Abu Dhabi Islamic Bank faces credit risk. The counterparties and borrowers of the institution fail to meet the obligations in accord with the terms of their loan agreements. According to the annual report 2015 of ADIB (ADIB, 2016) (in AED000), financial assets subject to credit were 96,96, claims on corporates amounted to 31,251,110, claims secured by commercial real estate equaled 12,771,754, claims on sovereigns were 649,0002, past due loans included 2,752,731 and the total weighted risk summed to 87,712,761 (p. 136). The credit risk arises from interbank transactions, foreign exchange transactions, bonds, loans, equities acceptances, extensions of commitments and guarantees, financial futures and trade financing.
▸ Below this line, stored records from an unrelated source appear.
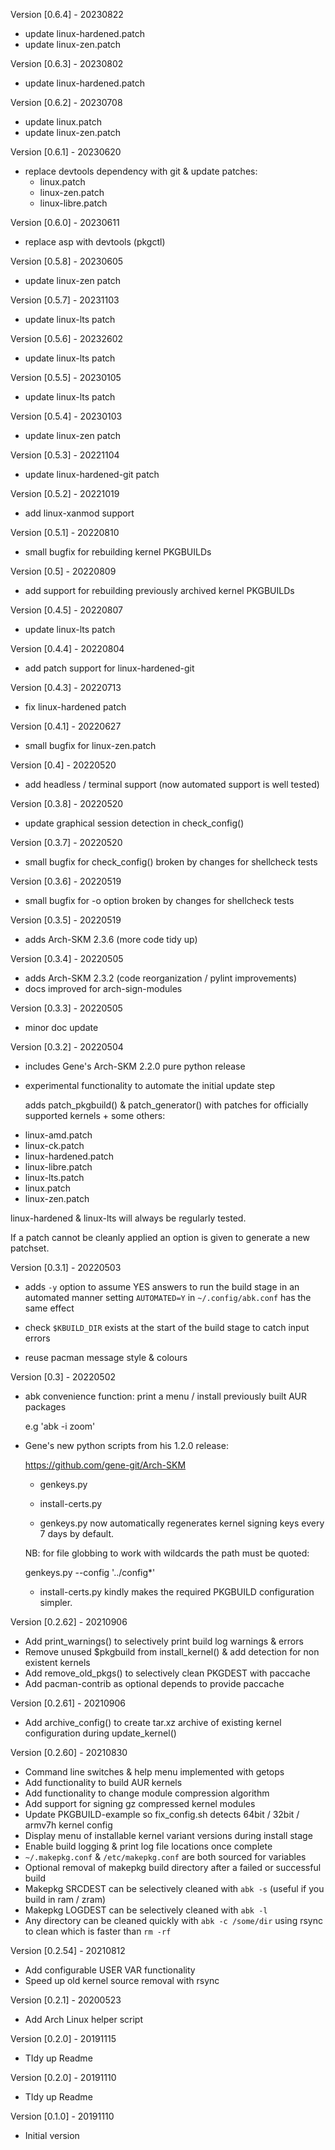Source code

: Version [0.6.4]                                                       - 20230822
 - update linux-hardened.patch
 - update linux-zen.patch

Version [0.6.3]                                                       - 20230802
 - update linux-hardened.patch

Version [0.6.2]                                                       - 20230708
 - update linux.patch
 - update linux-zen.patch

Version [0.6.1]                                                       - 20230620
 - replace devtools dependency with git & update patches:
   - linux.patch
   - linux-zen.patch
   - linux-libre.patch

Version [0.6.0]                                                       - 20230611
 - replace asp with devtools (pkgctl)

Version [0.5.8]                                                       - 20230605
 - update linux-zen patch

Version [0.5.7]                                                       - 20231103
 - update linux-lts patch

Version [0.5.6]                                                       - 20232602
 - update linux-lts patch

Version [0.5.5]                                                       - 20230105
 - update linux-lts patch

Version [0.5.4]                                                       - 20230103
 - update linux-zen patch

Version [0.5.3]                                                       - 20221104
 - update linux-hardened-git patch

Version [0.5.2]                                                       - 20221019
 - add linux-xanmod support

Version [0.5.1]                                                       - 20220810
 - small bugfix for rebuilding kernel PKGBUILDs

Version [0.5]                                                         - 20220809
 - add support for rebuilding previously archived kernel PKGBUILDs

Version [0.4.5]                                                       - 20220807
 - update linux-lts patch

Version [0.4.4]                                                       - 20220804
 - add patch support for linux-hardened-git

Version [0.4.3]                                                       - 20220713
 - fix linux-hardened patch

Version [0.4.1]                                                       - 20220627
 - small bugfix for linux-zen.patch

Version [0.4]                                                         - 20220520
 - add headless / terminal support (now automated support is well tested)

Version [0.3.8]                                                       - 20220520
 - update graphical session detection in check_config()

Version [0.3.7]                                                       - 20220520
 - small bugfix for check_config() broken by changes for shellcheck tests

Version [0.3.6]                                                       - 20220519
 - small bugfix for -o option broken by changes for shellcheck tests

Version [0.3.5]                                                       - 20220519
 - adds Arch-SKM 2.3.6 (more code tidy up)

Version [0.3.4]                                                       - 20220505
 - adds Arch-SKM 2.3.2 (code reorganization / pylint improvements)
 - docs improved for arch-sign-modules

Version [0.3.3]                                                       - 20220505
 - minor doc update

Version [0.3.2]                                                       - 20220504
 - includes Gene's Arch-SKM 2.2.0 pure python release

 - experimental functionality to automate the initial update step

   adds patch_pkgbuild() & patch_generator() with patches for officially
   supported kernels + some others:

 * linux-amd.patch
 * linux-ck.patch
 * linux-hardened.patch
 * linux-libre.patch
 * linux-lts.patch
 * linux.patch
 * linux-zen.patch

 linux-hardened & linux-lts will always be regularly tested.

 If a patch cannot be cleanly applied an option is given to generate a new patchset.

Version [0.3.1]                                                       - 20220503
 - adds `-y` option to assume YES answers to run the build stage in an automated manner
   setting `AUTOMATED=Y` in `~/.config/abk.conf` has the same effect

 - check `$KBUILD_DIR` exists at the start of the build stage to catch input errors

 - reuse pacman message style & colours

Version [0.3]                                                       - 20220502
 - abk convenience function: print a menu / install previously built AUR packages

   e.g 'abk -i zoom'

 - Gene's new python scripts from his 1.2.0 release:

   https://github.com/gene-git/Arch-SKM

   * genkeys.py
   * install-certs.py

   * genkeys.py now automatically regenerates kernel signing keys every 7 days by default.

   NB: for file globbing to work with wildcards the path must be quoted:

   genkeys.py --config '../config*'

   * install-certs.py kindly makes the required PKGBUILD configuration simpler.

Version [0.2.62]                                                    - 20210906
 - Add print_warnings() to selectively print build log warnings & errors
 - Remove unused $pkgbuild from install_kernel() & add detection for non existent
   kernels
 - Add remove_old_pkgs() to selectively clean PKGDEST with paccache
 - Add pacman-contrib as optional depends to provide paccache

Version [0.2.61]                                                    - 20210906
 - Add archive_config() to create tar.xz archive of existing kernel configuration
   during update_kernel()

Version [0.2.60]                                                    - 20210830
 - Command line switches & help menu implemented with getops
 - Add functionality to build AUR kernels
 - Add functionality to change module compression algorithm
 - Add support for signing gz compressed kernel modules
 - Update PKGBUILD-example so fix_config.sh detects 64bit / 32bit / armv7h kernel config
 - Display menu of installable kernel variant versions during install stage
 - Enable build logging & print log file locations once complete
 - `~/.makepkg.conf` & `/etc/makepkg.conf` are both sourced for variables
 - Optional removal of makepkg build directory after a failed or successful build
 - Makepkg SRCDEST can be selectively cleaned with `abk -s` (useful if you
   build in ram / zram)
 - Makepkg LOGDEST can be selectively cleaned with `abk -l`
 - Any directory can be cleaned quickly with `abk -c /some/dir` using rsync to clean
   which is faster than `rm -rf`

Version [0.2.54]                                                    - 20210812
  - Add configurable USER VAR functionality
  - Speed up old kernel source removal with rsync

Version [0.2.1]                                                     - 20200523
  - Add Arch Linux helper script

Version [0.2.0]                                                     - 20191115
  - TIdy up Readme

Version [0.2.0]                                                     - 20191110
  - TIdy up Readme

Version [0.1.0]                                                     - 20191110
  - Initial version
Abu Dhabi Islamic Bank faces market risk. It arises when the bank suffers losses due to trading as a result of changes in credit spread, interest rates, equity prices, commodity prices and foreign exchange rates. According to ADIB (2016), Abu Dhabi Islamic Bank faces operational risk due to errors and misstatement (p. 63). It occurs due to the failure of the system, internal processes and employees. Human risks arise when potential losses occur due to human errors (Rahman, Kighir, Oyefeso & Salam, 2013, p. 155). Information technology or system risk occurs due to programming or system failure. Processing risk is caused by losses that arise from hacking, leaking and incorrect information due to the inaccuracies in data management and processing.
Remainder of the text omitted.